Filter these records by the string "Verif", copying each line that holds it.

(Source records)
┄┄┄┄┄┄┄┄┄┄

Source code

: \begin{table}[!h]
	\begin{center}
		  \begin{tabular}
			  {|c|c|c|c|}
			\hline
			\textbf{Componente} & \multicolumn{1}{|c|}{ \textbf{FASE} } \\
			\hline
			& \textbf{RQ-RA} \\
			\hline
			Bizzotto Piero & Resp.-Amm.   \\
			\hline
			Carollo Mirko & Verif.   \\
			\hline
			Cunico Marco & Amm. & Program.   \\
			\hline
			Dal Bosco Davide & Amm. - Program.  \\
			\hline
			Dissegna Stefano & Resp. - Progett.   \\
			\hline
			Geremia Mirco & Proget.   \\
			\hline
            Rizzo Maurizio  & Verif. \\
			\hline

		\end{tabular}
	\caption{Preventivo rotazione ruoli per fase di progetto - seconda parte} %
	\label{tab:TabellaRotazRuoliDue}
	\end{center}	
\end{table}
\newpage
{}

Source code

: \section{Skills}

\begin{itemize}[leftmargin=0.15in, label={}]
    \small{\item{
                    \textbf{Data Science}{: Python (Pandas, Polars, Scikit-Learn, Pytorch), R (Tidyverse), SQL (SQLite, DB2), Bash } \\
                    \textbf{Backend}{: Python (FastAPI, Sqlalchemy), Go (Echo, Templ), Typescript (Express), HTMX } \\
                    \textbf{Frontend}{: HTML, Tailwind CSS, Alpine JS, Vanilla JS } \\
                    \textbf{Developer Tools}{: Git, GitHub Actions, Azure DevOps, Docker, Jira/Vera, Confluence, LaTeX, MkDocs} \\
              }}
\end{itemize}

┄┄┄┄┄┄┄┄┄┄

Final answer:
			Carollo Mirko & Verif.   \\
            Rizzo Maurizio  & Verif. \\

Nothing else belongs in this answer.